At 9:30 riot control was commissioned to control the crowd. At 11:00 backup police officers arrived from the provinces Friesland and Drenthe. 36 rioters and 15 policemen were injured. Nearby hospitals reported cuts, head injuries, and bruises. An elderly man was assaulted in his home and was badly injured. In total, 500 policemen were commissioned, of which 250 were riot control.

Buses were sent to get people out of Haren and move them to Groningen. 12 of the 24 buses were damaged by bystanders.

==Aftermath==
===Project Clean X===
After the riots, Facebook was used to gather people on 22 September to help clean up Haren.

===Accusations and arrests===
- On 21 September, 34 rioters were arrested. On 22 September, two teenagers gave themselves up guided by their parents. According to the Public Prosecutor, most rioters were 18 or 19 years old, but 11 suspects were underaged.
- One person was released on 22 September, but was still a suspect. 25 of the 35 remaining arrested rioters were released on 24 September with a summons. Six individuals accused of serious criminal offences were summoned on 25 September. One of them was released. All 35 suspects were sentenced in October 2012.
- In October 2012, hundreds of new leads were sent to the police and 50 reports of destruction were made. This led to another 19 arrests.
- Two journalists reporting from Haren for local television networks RTV Noord and RTV Drenthe made a statement to the police that they were hit by riot control, while they were clearly doing their job.
- On 30 October 2012 the police showed recognisable photographs of a dozen rioters in a national television program. Seven of them were quickly identified.
- On 25 July 2013 12 rioters were sentenced to imprisonment and community services. They also had to make a financial contribution to a fund for compensation for harmed citizens of Haren.

===Other Project X parties===
After Project X Haren various other Project X invitations were sent out for, among others, Gouda, Alkmaar and Amersfoort. On 22 September 2012, a group of youths were arrested in Schiedam for instigation after having gathered for a Project X party. The municipality of Arnhem closed off all entrances to the city after an announcement regarding a Project X party, but everything remained calm. In Uden, a 15-year-old boy was arrested for announcing a Project X party on Twitter.

===Investigations===
Shortly after the events in Haren, investigations were announced.

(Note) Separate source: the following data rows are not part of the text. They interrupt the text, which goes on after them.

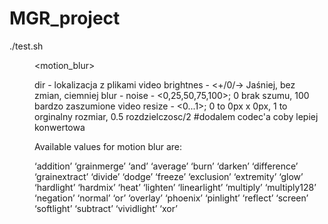 # MGR_project

./test.sh <dir> <brightness> <blur> <noise> <resize> <motion_blur> 

dir    - lokalizacja z plikami video
brightnes - <+/0/-> Jaśniej, bez zmian, ciemniej 
blur   - 
noise  - <0,25,50,75,100>; 0 brak szumu, 100 bardzo zaszumione video
resize - <0...1>; 0 to 0px x 0px, 1 to orginalny rozmiar, 0.5 rozdzielczosc/2
#dodalem codec'a coby lepiej konwertowa

Available values for motion blur are:

‘addition’
‘grainmerge’
‘and’
‘average’
‘burn’
‘darken’
‘difference’
‘grainextract’
‘divide’
‘dodge’
‘freeze’
‘exclusion’
‘extremity’
‘glow’
‘hardlight’
‘hardmix’
‘heat’
‘lighten’
‘linearlight’
‘multiply’
‘multiply128’
‘negation’
‘normal’
‘or’
‘overlay’
‘phoenix’
‘pinlight’
‘reflect’
‘screen’
‘softlight’
‘subtract’
‘vividlight’
‘xor’

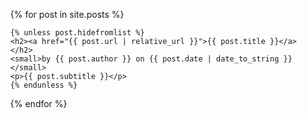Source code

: <ul>
  {% for post in site.posts %}

    {% unless post.hidefromlist %}
    <h2><a href="{{ post.url | relative_url }}">{{ post.title }}</a></h2>
    <small>by {{ post.author }} on {{ post.date | date_to_string }}</small>
    <p>{{ post.subtitle }}</p>
    {% endunless %}
  {% endfor %}
</ul>
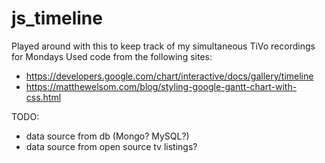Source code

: # js_timeline

Played around with this to keep track of my simultaneous TiVo recordings for Mondays
Used code from the following sites:
+ https://developers.google.com/chart/interactive/docs/gallery/timeline
+ https://matthewelsom.com/blog/styling-google-gantt-chart-with-css.html

TODO: 
+ data source from db (Mongo? MySQL?) 
+ data source from open source tv listings?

These would be led by a commission composed of:
- Chairman: Job Cohen, former leader of the Labour Party, Dutch: Partij van de Arbeid (abbr. PvdA), and former mayor of Amsterdam;
- Gabriël van den Brink, professor in public administration at Tilburg University;
- Otto Adang, professor Openbare orde en Gevaarbeheersing at the Dutch police academy.
- Jan van Dijk, professor in communication sciences and new media at Twente University;
- Thomas Boeschoten, student of new media at Utrecht University

The evaluation had several goals. First of all, the commission set out to account the government for its relation to the events. Also was tried to gain a clearer insight in this phenomenon to prevent future escalating violence. The principal investigator was the municipality Haren, but the investigations were also monitored on a national level.

On 8 March 2013, the commission announced its results:
- The visitors in Haren were mainly youths.
- Hooligans did not play an important role.
- Alcohol was the main cause of the arising of the riots.
- The government had no control over the events from the start and did not have a clear strategy, causing policemen to be unsure of their tasks.
- Mayor Rob Bats exerted his power too little and waited far too long before calling in extra help.

As a result of the published report as well as public pressure, Rob Bats resigned as mayor on 1 April 2013.

== In popular culture ==
In 2025, Netflix released a documentary titled Trainwreck: The Real Project X recounting the event.